### Exercise instructions:
Please copy exactly the lines from the one containing "String[].class" to the end of the entries, both included, and nothing else. Omit every picture.

### Given information:
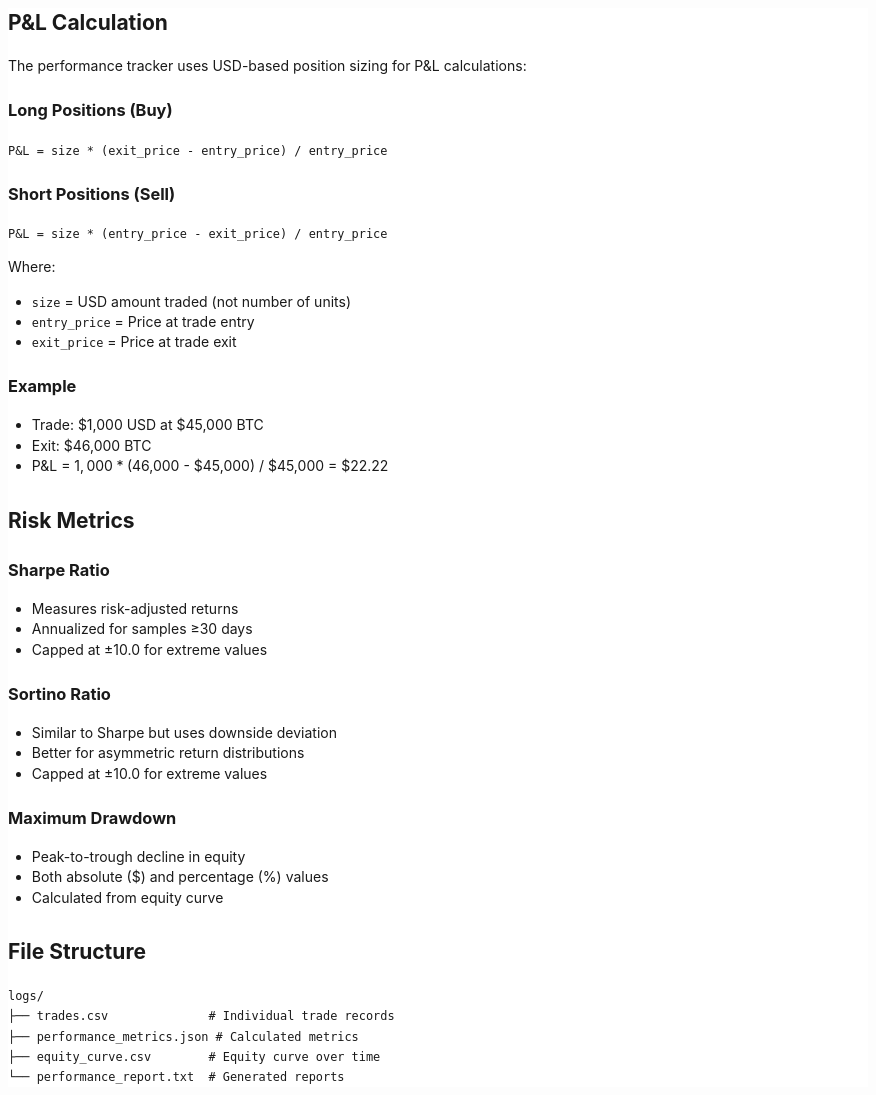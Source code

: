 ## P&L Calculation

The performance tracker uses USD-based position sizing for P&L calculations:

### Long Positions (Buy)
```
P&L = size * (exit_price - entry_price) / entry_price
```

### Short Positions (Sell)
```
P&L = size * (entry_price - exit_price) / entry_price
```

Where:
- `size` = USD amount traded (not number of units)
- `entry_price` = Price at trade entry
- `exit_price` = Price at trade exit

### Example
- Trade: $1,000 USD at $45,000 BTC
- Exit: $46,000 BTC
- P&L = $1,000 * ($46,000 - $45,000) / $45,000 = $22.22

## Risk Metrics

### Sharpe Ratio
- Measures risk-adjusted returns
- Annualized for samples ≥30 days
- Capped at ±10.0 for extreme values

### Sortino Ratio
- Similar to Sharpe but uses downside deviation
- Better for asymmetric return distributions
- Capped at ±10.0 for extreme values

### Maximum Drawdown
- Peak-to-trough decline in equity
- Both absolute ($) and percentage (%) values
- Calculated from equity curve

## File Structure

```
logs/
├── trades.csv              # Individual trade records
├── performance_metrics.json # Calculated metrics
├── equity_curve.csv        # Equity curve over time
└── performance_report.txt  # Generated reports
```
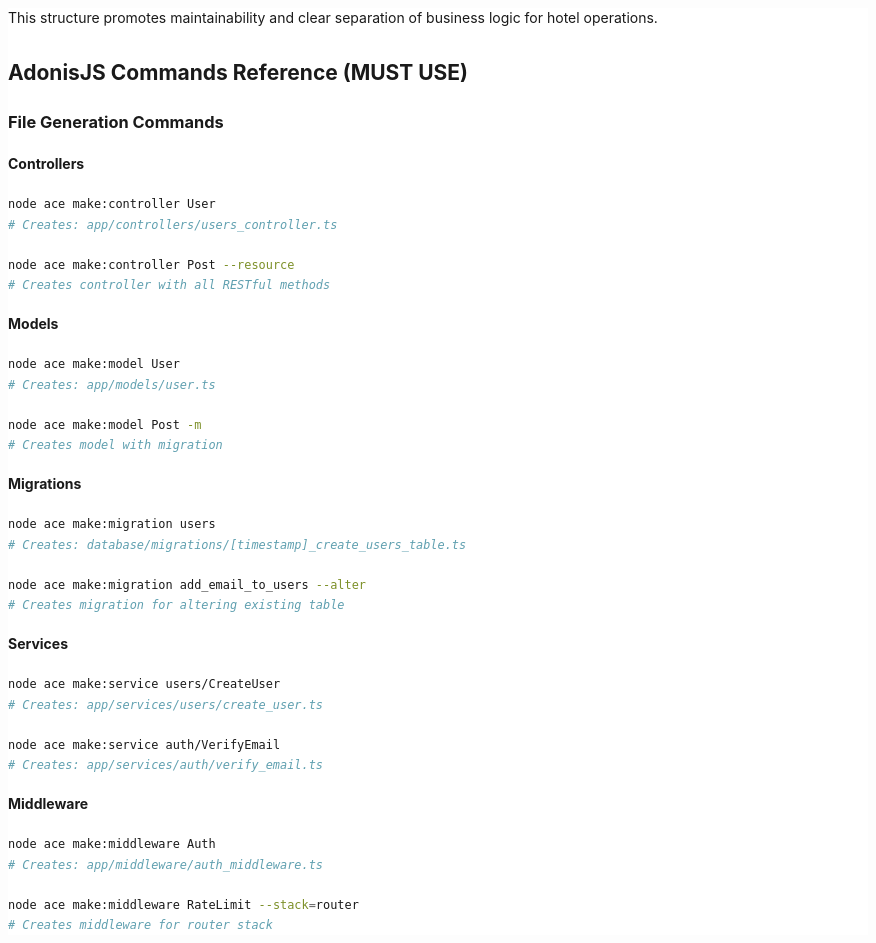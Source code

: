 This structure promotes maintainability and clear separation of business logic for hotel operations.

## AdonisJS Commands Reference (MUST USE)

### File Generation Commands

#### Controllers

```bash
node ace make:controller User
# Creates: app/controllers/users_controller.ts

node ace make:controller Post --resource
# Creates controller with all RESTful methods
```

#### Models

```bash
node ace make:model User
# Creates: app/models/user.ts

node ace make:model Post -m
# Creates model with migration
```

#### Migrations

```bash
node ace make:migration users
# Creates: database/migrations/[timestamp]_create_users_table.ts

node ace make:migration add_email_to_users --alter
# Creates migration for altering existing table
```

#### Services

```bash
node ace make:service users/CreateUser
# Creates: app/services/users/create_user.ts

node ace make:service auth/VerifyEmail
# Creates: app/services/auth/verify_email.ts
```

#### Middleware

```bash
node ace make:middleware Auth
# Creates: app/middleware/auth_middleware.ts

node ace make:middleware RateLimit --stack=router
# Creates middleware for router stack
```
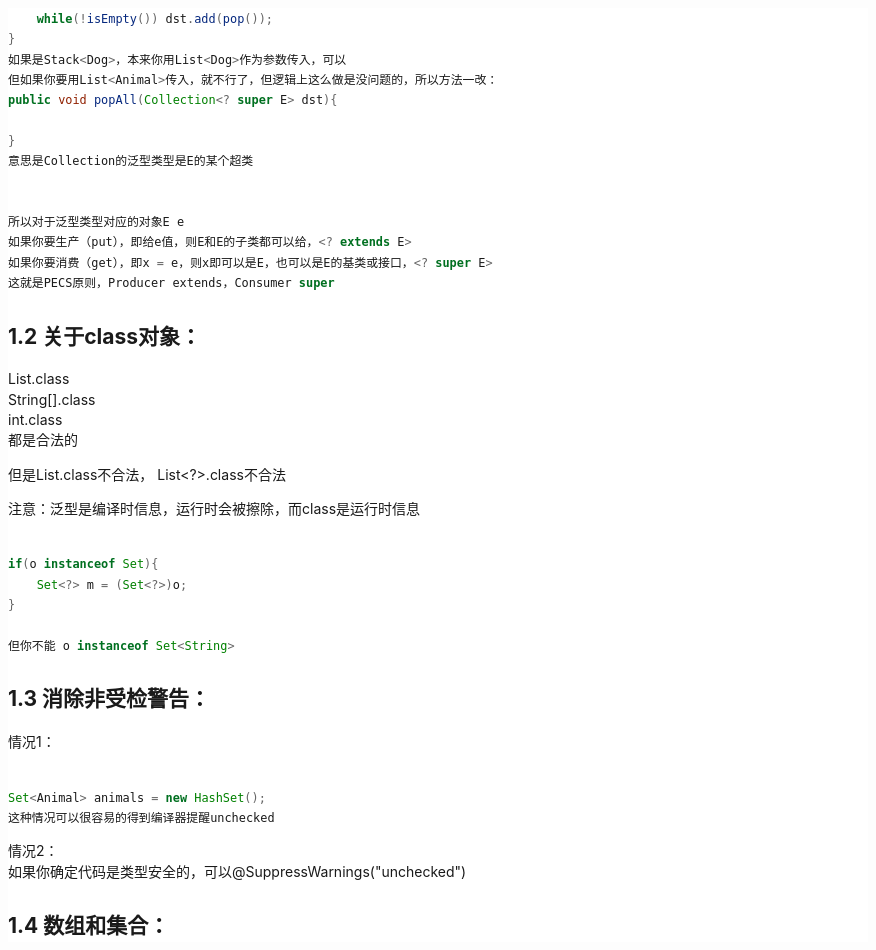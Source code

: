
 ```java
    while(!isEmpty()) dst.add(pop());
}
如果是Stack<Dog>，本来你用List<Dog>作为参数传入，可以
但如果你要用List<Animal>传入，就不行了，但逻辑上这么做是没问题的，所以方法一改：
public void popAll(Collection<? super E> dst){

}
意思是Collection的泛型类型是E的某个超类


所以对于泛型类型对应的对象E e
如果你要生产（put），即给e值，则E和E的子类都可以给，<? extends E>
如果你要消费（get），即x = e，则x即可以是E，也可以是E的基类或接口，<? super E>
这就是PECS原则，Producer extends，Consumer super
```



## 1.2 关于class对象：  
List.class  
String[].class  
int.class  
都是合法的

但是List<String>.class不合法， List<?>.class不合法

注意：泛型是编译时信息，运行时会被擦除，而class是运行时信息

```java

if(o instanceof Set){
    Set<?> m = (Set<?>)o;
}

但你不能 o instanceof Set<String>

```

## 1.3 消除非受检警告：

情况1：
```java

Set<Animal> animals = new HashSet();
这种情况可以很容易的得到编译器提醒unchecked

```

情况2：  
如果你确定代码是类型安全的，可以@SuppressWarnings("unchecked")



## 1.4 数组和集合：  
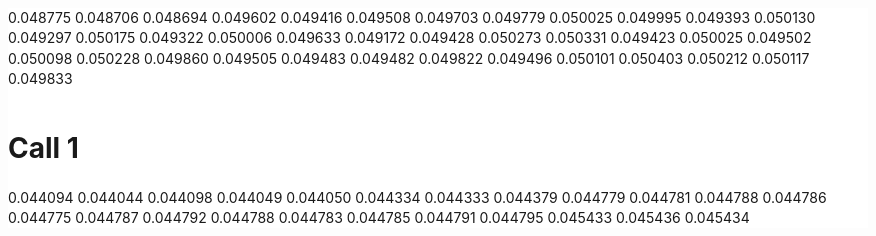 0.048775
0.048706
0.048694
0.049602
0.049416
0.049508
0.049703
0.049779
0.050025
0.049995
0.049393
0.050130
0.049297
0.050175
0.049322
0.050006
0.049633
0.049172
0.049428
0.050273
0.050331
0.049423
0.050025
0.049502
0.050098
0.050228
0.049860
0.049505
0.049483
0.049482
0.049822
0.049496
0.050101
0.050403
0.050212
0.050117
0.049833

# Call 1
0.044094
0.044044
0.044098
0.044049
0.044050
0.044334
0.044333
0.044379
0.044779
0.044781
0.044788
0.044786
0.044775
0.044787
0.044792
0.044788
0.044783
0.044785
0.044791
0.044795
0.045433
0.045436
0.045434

### Problem solution:
String[].class  
int.class  
都是合法的

但是List<String>.class不合法， List<?>.class不合法

注意：泛型是编译时信息，运行时会被擦除，而class是运行时信息

```java

if(o instanceof Set){
    Set<?> m = (Set<?>)o;
}

但你不能 o instanceof Set<String>

```

## 1.3 消除非受检警告：

情况1：
```java

Set<Animal> animals = new HashSet();
这种情况可以很容易的得到编译器提醒unchecked

```

情况2：  
如果你确定代码是类型安全的，可以@SuppressWarnings("unchecked")



## 1.4 数组和集合：  
 0.048775
0.048706
0.048694
0.049602
0.049416
0.049508
0.049703
0.049779
0.050025
0.049995
0.049393
0.050130
0.049297
0.050175
0.049322
0.050006
0.049633
0.049172
0.049428
0.050273
0.050331
0.049423
0.050025
0.049502
0.050098
0.050228
0.049860
0.049505
0.049483
0.049482
0.049822
0.049496
0.050101
0.050403
0.050212
0.050117
0.049833

# Call 1
0.044094
0.044044
0.044098
0.044049
0.044050
0.044334
0.044333
0.044379
0.044779
0.044781
0.044788
0.044786
0.044775
0.044787
0.044792
0.044788
0.044783
0.044785
0.044791
0.044795
0.045433
0.045436
0.045434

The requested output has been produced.